**Data for review**:
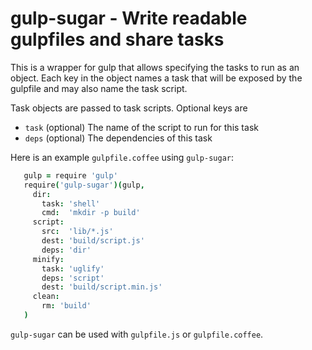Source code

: # gulp-sugar - Write readable gulpfiles and share tasks

This is a wrapper for gulp that allows specifying the tasks to run as an
object.  Each key in the object names a task that will be exposed by the
gulpfile and may also name the task script.  

Task objects are passed to task scripts. Optional keys are

  * `task` (optional) The name of the script to run for this task
  * `deps` (optional) The dependencies of this task

Here is an example `gulpfile.coffee` using `gulp-sugar`:

```coffee
   gulp = require 'gulp'
   require('gulp-sugar')(gulp,
     dir:
       task: 'shell'
       cmd:  'mkdir -p build'
     script:
       src:  'lib/*.js'
       dest: 'build/script.js'
       deps: 'dir'
     minify:
       task: 'uglify'
       deps: 'script'
       dest: 'build/script.min.js'
     clean:
       rm: 'build'
   )
```

`gulp-sugar` can be used with `gulpfile.js` or `gulpfile.coffee`.
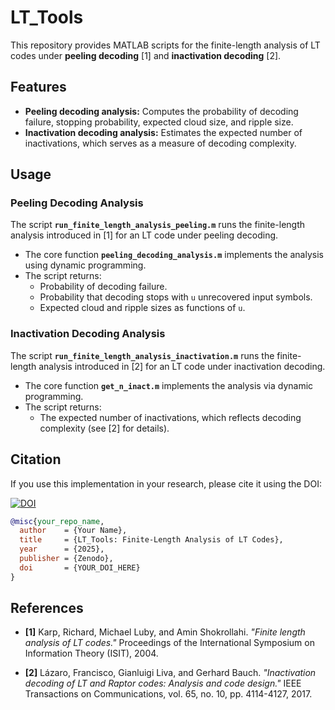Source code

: # LT_Tools

This repository provides MATLAB scripts for the finite-length analysis of LT codes under **peeling decoding** [1] and **inactivation decoding** [2].  

## Features

- **Peeling decoding analysis:** Computes the probability of decoding failure, stopping probability, expected cloud size, and ripple size.  
- **Inactivation decoding analysis:** Estimates the expected number of inactivations, which serves as a measure of decoding complexity.  

## Usage

### Peeling Decoding Analysis

The script **`run_finite_length_analysis_peeling.m`** runs the finite-length analysis introduced in [1] for an LT code under peeling decoding.  

- The core function **`peeling_decoding_analysis.m`** implements the analysis using dynamic programming.  
- The script returns:  
  - Probability of decoding failure.  
  - Probability that decoding stops with `u` unrecovered input symbols.  
  - Expected cloud and ripple sizes as functions of `u`.  

### Inactivation Decoding Analysis  

The script **`run_finite_length_analysis_inactivation.m`** runs the finite-length analysis introduced in [2] for an LT code under inactivation decoding.  

- The core function **`get_n_inact.m`** implements the analysis via dynamic programming.  
- The script returns:  
  - The expected number of inactivations, which reflects decoding complexity (see [2] for details).  

## Citation  

If you use this implementation in your research, please cite it using the DOI:  

[![DOI](https://zenodo.org/badge/DOI/YOUR_DOI_HERE.svg)](https://doi.org/YOUR_DOI_HERE)  

```bibtex
@misc{your_repo_name,
  author    = {Your Name},
  title     = {LT_Tools: Finite-Length Analysis of LT Codes},
  year      = {2025},
  publisher = {Zenodo},
  doi       = {YOUR_DOI_HERE}
}
```

## References  

- **[1]** Karp, Richard, Michael Luby, and Amin Shokrollahi. *"Finite length analysis of LT codes."* Proceedings of the International Symposium on Information Theory (ISIT), 2004.  

- **[2]** Lázaro, Francisco, Gianluigi Liva, and Gerhard Bauch. *"Inactivation decoding of LT and Raptor codes: Analysis and code design."* IEEE Transactions on Communications, vol. 65, no. 10, pp. 4114-4127, 2017.  

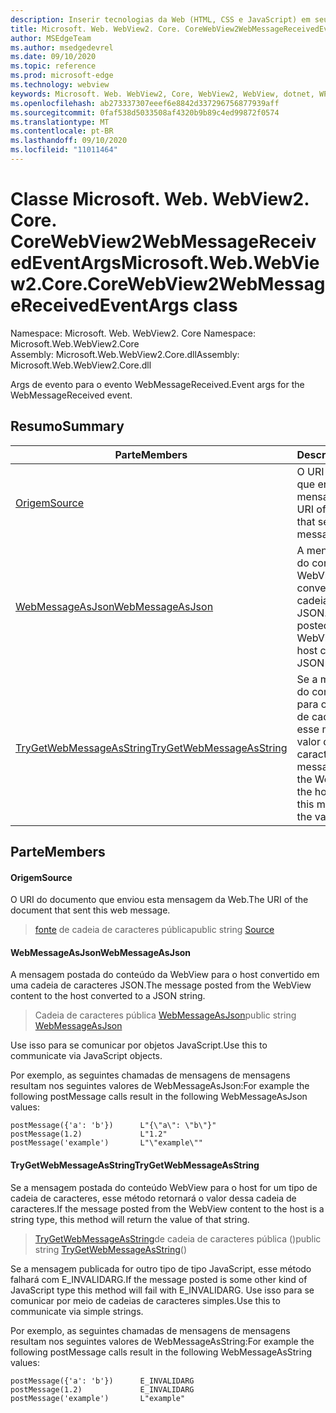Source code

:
 ```yaml
---
description: Inserir tecnologias da Web (HTML, CSS e JavaScript) em seus aplicativos nativos com o controle WebView2 do Microsoft Edge
title: Microsoft. Web. WebView2. Core. CoreWebView2WebMessageReceivedEventArgs
author: MSEdgeTeam
ms.author: msedgedevrel
ms.date: 09/10/2020
ms.topic: reference
ms.prod: microsoft-edge
ms.technology: webview
keywords: Microsoft. Web. WebView2, Core, WebView2, WebView, dotnet, WPF, WinForms, app, Edge, CoreWebView2, CoreWebView2Controller, controle do navegador, Edge HTML, Microsoft. Web. WebView2. Core. CoreWebView2WebMessageReceivedEventArgs
ms.openlocfilehash: ab273337307eeef6e8842d337296756877939aff
ms.sourcegitcommit: 0faf538d5033508af4320b9b89c4ed99872f0574
ms.translationtype: MT
ms.contentlocale: pt-BR
ms.lasthandoff: 09/10/2020
ms.locfileid: "11011464"
---
```

# <span data-ttu-id="7b7d4-104">Classe Microsoft. Web. WebView2. Core. CoreWebView2WebMessageReceivedEventArgs</span><span class="sxs-lookup"><span data-stu-id="7b7d4-104">Microsoft.Web.WebView2.Core.CoreWebView2WebMessageReceivedEventArgs class</span></span> 

<span data-ttu-id="7b7d4-105">Namespace: Microsoft. Web. WebView2. Core </span><span class="sxs-lookup"><span data-stu-id="7b7d4-105">Namespace: Microsoft.Web.WebView2.Core</span></span>\
<span data-ttu-id="7b7d4-106">Assembly: Microsoft.Web.WebView2.Core.dll</span><span class="sxs-lookup"><span data-stu-id="7b7d4-106">Assembly: Microsoft.Web.WebView2.Core.dll</span></span>

<span data-ttu-id="7b7d4-107">Args de evento para o evento WebMessageReceived.</span><span class="sxs-lookup"><span data-stu-id="7b7d4-107">Event args for the WebMessageReceived event.</span></span>

## <span data-ttu-id="7b7d4-108">Resumo</span><span class="sxs-lookup"><span data-stu-id="7b7d4-108">Summary</span></span>

 <span data-ttu-id="7b7d4-109">Parte</span><span class="sxs-lookup"><span data-stu-id="7b7d4-109">Members</span></span>                        | <span data-ttu-id="7b7d4-110">Descrições</span><span class="sxs-lookup"><span data-stu-id="7b7d4-110">Descriptions</span></span>
--------------------------------|---------------------------------------------
[<span data-ttu-id="7b7d4-111">Origem</span><span class="sxs-lookup"><span data-stu-id="7b7d4-111">Source</span></span>](#source) | <span data-ttu-id="7b7d4-112">O URI do documento que enviou esta mensagem da Web.</span><span class="sxs-lookup"><span data-stu-id="7b7d4-112">The URI of the document that sent this web message.</span></span>
[<span data-ttu-id="7b7d4-113">WebMessageAsJson</span><span class="sxs-lookup"><span data-stu-id="7b7d4-113">WebMessageAsJson</span></span>](#webmessageasjson) | <span data-ttu-id="7b7d4-114">A mensagem postada do conteúdo da WebView para o host convertido em uma cadeia de caracteres JSON.</span><span class="sxs-lookup"><span data-stu-id="7b7d4-114">The message posted from the WebView content to the host converted to a JSON string.</span></span>
[<span data-ttu-id="7b7d4-115">TryGetWebMessageAsString</span><span class="sxs-lookup"><span data-stu-id="7b7d4-115">TryGetWebMessageAsString</span></span>](#trygetwebmessageasstring) | <span data-ttu-id="7b7d4-116">Se a mensagem postada do conteúdo WebView para o host for um tipo de cadeia de caracteres, esse método retornará o valor dessa cadeia de caracteres.</span><span class="sxs-lookup"><span data-stu-id="7b7d4-116">If the message posted from the WebView content to the host is a string type, this method will return the value of that string.</span></span>

## <span data-ttu-id="7b7d4-117">Parte</span><span class="sxs-lookup"><span data-stu-id="7b7d4-117">Members</span></span>

#### <span data-ttu-id="7b7d4-118">Origem</span><span class="sxs-lookup"><span data-stu-id="7b7d4-118">Source</span></span> 

<span data-ttu-id="7b7d4-119">O URI do documento que enviou esta mensagem da Web.</span><span class="sxs-lookup"><span data-stu-id="7b7d4-119">The URI of the document that sent this web message.</span></span>

> <span data-ttu-id="7b7d4-120">[fonte](#source) de cadeia de caracteres pública</span><span class="sxs-lookup"><span data-stu-id="7b7d4-120">public string [Source](#source)</span></span>

#### <span data-ttu-id="7b7d4-121">WebMessageAsJson</span><span class="sxs-lookup"><span data-stu-id="7b7d4-121">WebMessageAsJson</span></span> 

<span data-ttu-id="7b7d4-122">A mensagem postada do conteúdo da WebView para o host convertido em uma cadeia de caracteres JSON.</span><span class="sxs-lookup"><span data-stu-id="7b7d4-122">The message posted from the WebView content to the host converted to a JSON string.</span></span>

> <span data-ttu-id="7b7d4-123">Cadeia de caracteres pública [WebMessageAsJson](#webmessageasjson)</span><span class="sxs-lookup"><span data-stu-id="7b7d4-123">public string [WebMessageAsJson](#webmessageasjson)</span></span>

<span data-ttu-id="7b7d4-124">Use isso para se comunicar por objetos JavaScript.</span><span class="sxs-lookup"><span data-stu-id="7b7d4-124">Use this to communicate via JavaScript objects.</span></span>

<span data-ttu-id="7b7d4-125">Por exemplo, as seguintes chamadas de mensagens de mensagens resultam nos seguintes valores de WebMessageAsJson:</span><span class="sxs-lookup"><span data-stu-id="7b7d4-125">For example the following postMessage calls result in the following WebMessageAsJson values:</span></span>

```
postMessage({'a': 'b'})      L"{\"a\": \"b\"}"
postMessage(1.2)             L"1.2"
postMessage('example')       L"\"example\""
```

#### <span data-ttu-id="7b7d4-126">TryGetWebMessageAsString</span><span class="sxs-lookup"><span data-stu-id="7b7d4-126">TryGetWebMessageAsString</span></span> 

<span data-ttu-id="7b7d4-127">Se a mensagem postada do conteúdo WebView para o host for um tipo de cadeia de caracteres, esse método retornará o valor dessa cadeia de caracteres.</span><span class="sxs-lookup"><span data-stu-id="7b7d4-127">If the message posted from the WebView content to the host is a string type, this method will return the value of that string.</span></span>

> <span data-ttu-id="7b7d4-128">[TryGetWebMessageAsString](#trygetwebmessageasstring)de cadeia de caracteres pública ()</span><span class="sxs-lookup"><span data-stu-id="7b7d4-128">public string [TryGetWebMessageAsString](#trygetwebmessageasstring)()</span></span>

<span data-ttu-id="7b7d4-129">Se a mensagem publicada for outro tipo de tipo JavaScript, esse método falhará com E_INVALIDARG.</span><span class="sxs-lookup"><span data-stu-id="7b7d4-129">If the message posted is some other kind of JavaScript type this method will fail with E_INVALIDARG.</span></span> <span data-ttu-id="7b7d4-130">Use isso para se comunicar por meio de cadeias de caracteres simples.</span><span class="sxs-lookup"><span data-stu-id="7b7d4-130">Use this to communicate via simple strings.</span></span>

<span data-ttu-id="7b7d4-131">Por exemplo, as seguintes chamadas de mensagens de mensagens resultam nos seguintes valores de WebMessageAsString:</span><span class="sxs-lookup"><span data-stu-id="7b7d4-131">For example the following postMessage calls result in the following WebMessageAsString values:</span></span>

```
postMessage({'a': 'b'})      E_INVALIDARG
postMessage(1.2)             E_INVALIDARG
postMessage('example')       L"example"
```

**Aim of the exercise**:
Take the material above from its first line through the line that has "### Peeling Decoding Analysis" and copy it exactly, without any pictures.

**Exercise solution**:
Source code

: # gulp-sugar - Write readable gulpfiles and share tasks

This is a wrapper for gulp that allows specifying the tasks to run as an
object.  Each key in the object names a task that will be exposed by the
gulpfile and may also name the task script.  

Task objects are passed to task scripts. Optional keys are

  * `task` (optional) The name of the script to run for this task
  * `deps` (optional) The dependencies of this task

Here is an example `gulpfile.coffee` using `gulp-sugar`:

```coffee
   gulp = require 'gulp'
   require('gulp-sugar')(gulp,
     dir:
       task: 'shell'
       cmd:  'mkdir -p build'
     script:
       src:  'lib/*.js'
       dest: 'build/script.js'
       deps: 'dir'
     minify:
       task: 'uglify'
       deps: 'script'
       dest: 'build/script.min.js'
     clean:
       rm: 'build'
   )
```

`gulp-sugar` can be used with `gulpfile.js` or `gulpfile.coffee`.
Source code

: # LT_Tools

This repository provides MATLAB scripts for the finite-length analysis of LT codes under **peeling decoding** [1] and **inactivation decoding** [2].  

## Features

- **Peeling decoding analysis:** Computes the probability of decoding failure, stopping probability, expected cloud size, and ripple size.  
- **Inactivation decoding analysis:** Estimates the expected number of inactivations, which serves as a measure of decoding complexity.  

## Usage

### Peeling Decoding Analysis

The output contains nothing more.